How doomed are conservatives? Pretty doomed, if you look carefully at the Pew Research Survey’s close analysis of the youth vote in the 2012 elections. The Republicans’ long-term dilemma has generally been framed in racial terms, but it’s mainly a generational one. The youngest generation of voters contains a much smaller proportion of white voters than previous generations, and those whites in that generation vote Republican by a much smaller margin than their elders. What’s more, younger voters supported President Obama during the last two election cycles for reasons that seem to go beyond the usual reasons — social issues like gay marriage and feminism, immigration policy, or Obama’s personal appeal — and suggest a deeper attachment to liberalism. The proclivities of younger voters may actually portend a full-scale sea change in American politics.
More than four decades ago, Lloyd Free and Hadley Cantril identified the core of Americans’ political thinking as a blend of symbolic conservatism and operational liberalism. Most Americans, that is, oppose big government in the abstract but favor it in the particular. They oppose “regulation” and “spending,” but favor, say, enforcement of clean-air laws and Social Security. The push and pull between these contradictory beliefs has defined most of the political conflicts over the last century. Public support for most of the particulars of government has stopped Republicans from rolling back the advances of the New Deal, but suspicion with “big government” has made Democratic attempts to advance the role of the state rare and politically painful.

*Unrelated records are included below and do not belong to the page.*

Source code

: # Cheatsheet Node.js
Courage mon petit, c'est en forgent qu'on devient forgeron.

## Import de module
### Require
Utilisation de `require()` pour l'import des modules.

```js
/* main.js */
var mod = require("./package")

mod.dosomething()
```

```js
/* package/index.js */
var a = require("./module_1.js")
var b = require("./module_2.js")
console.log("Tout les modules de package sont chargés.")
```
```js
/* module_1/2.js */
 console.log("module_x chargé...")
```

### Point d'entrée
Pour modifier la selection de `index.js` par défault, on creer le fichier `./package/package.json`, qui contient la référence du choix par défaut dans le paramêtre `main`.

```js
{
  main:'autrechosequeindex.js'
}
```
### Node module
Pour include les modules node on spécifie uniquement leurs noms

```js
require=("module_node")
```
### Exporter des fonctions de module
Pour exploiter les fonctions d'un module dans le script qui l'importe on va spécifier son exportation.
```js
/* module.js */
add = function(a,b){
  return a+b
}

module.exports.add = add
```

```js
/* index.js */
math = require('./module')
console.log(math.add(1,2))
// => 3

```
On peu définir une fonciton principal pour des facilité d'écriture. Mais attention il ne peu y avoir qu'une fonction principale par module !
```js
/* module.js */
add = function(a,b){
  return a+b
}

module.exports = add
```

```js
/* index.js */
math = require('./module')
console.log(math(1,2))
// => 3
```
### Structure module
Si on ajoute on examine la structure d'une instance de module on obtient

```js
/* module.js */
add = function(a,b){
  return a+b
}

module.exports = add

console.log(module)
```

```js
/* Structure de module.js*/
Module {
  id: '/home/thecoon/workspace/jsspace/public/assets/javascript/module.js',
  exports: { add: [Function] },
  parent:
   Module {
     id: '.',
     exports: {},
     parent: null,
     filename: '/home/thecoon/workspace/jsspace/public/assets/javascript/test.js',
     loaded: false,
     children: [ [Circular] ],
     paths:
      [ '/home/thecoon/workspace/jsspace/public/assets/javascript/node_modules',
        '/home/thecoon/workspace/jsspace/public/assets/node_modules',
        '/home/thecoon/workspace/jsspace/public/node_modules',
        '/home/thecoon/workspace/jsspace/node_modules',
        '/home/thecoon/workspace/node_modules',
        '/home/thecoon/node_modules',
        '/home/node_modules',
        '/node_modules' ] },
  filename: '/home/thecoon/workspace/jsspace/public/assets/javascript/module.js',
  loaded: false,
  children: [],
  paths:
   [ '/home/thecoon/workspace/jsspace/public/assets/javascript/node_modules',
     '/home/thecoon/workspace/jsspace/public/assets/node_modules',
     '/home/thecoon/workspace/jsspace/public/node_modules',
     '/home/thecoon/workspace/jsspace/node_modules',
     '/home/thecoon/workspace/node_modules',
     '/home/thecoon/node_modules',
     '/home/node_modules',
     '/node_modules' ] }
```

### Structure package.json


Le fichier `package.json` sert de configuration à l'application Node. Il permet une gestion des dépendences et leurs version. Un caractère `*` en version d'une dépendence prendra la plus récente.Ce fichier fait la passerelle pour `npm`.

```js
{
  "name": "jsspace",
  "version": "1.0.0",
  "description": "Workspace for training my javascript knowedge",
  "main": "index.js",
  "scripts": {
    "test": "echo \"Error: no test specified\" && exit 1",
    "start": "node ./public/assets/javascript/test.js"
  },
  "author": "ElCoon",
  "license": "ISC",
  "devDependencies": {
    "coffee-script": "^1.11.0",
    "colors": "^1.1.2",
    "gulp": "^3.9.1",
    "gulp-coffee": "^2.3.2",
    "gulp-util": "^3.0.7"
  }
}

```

This tension continues to define the beliefs of American voters. Among the 2012 electorate, more voters identified themselves as conservative (35 percent) than liberal (25 percent), and more said the government is already doing too much that should be left to the private sector (51 percent) than asserted that the government ought to be doing more to solve problems (44 percent). But this is not the case with younger voters. By a 59 percent to 37 percent margin, voters under 30 say the government should do more to solve problems. More remarkably, 33 percent of voters under 30 identified themselves as liberal, as against 26 percent who called themselves conservative.
What all this suggests is that we may soon see a political landscape that will appear from the perspective of today and virtually all of American history as unrecognizably liberal. Democrats today must amass huge majorities of moderate voters in order to overcome conservatives’ numerical advantage over liberals. They must carefully wrap any proposal for activist government within the strictures of limited government, which is why Bill Clinton declared the era of big government to be over, and Obama has promised not to raise taxes for 99 percent of Americans. It’s entirely possible that, by the time today’s twentysomethings have reached middle age, these sorts of limits will cease to apply.
Obviously, such a future hinges on the generational patterns of the last two election cycles persisting. But, as another Pew survey showed, generational patterns to tend to be sticky. It’s not the case that voters start out liberal and move rightward. Americans form a voting pattern early in their life and tend to hold to it. That isn’t to say something couldn’t shake these voters loose from their attachment to the liberal worldview. Republicans fervently (and plausibly) hoped the Great Recession would be that thing; having voted for Obama and borne the brunt of mass unemployment, once-idealistic voters would stare at the faded Obama posters on their wall and accept the Republican analysis that failed Big Government policies have brought about their misery.
But young voters haven’t drawn this conclusion — or not many of them have, at any rate. So either something else is going to have to happen to disrupt the liberalism of the rising youth cohort, or else the Republican Party itself will have to change in ways far more dramatic than any of its leading lights seem prepared to contemplate.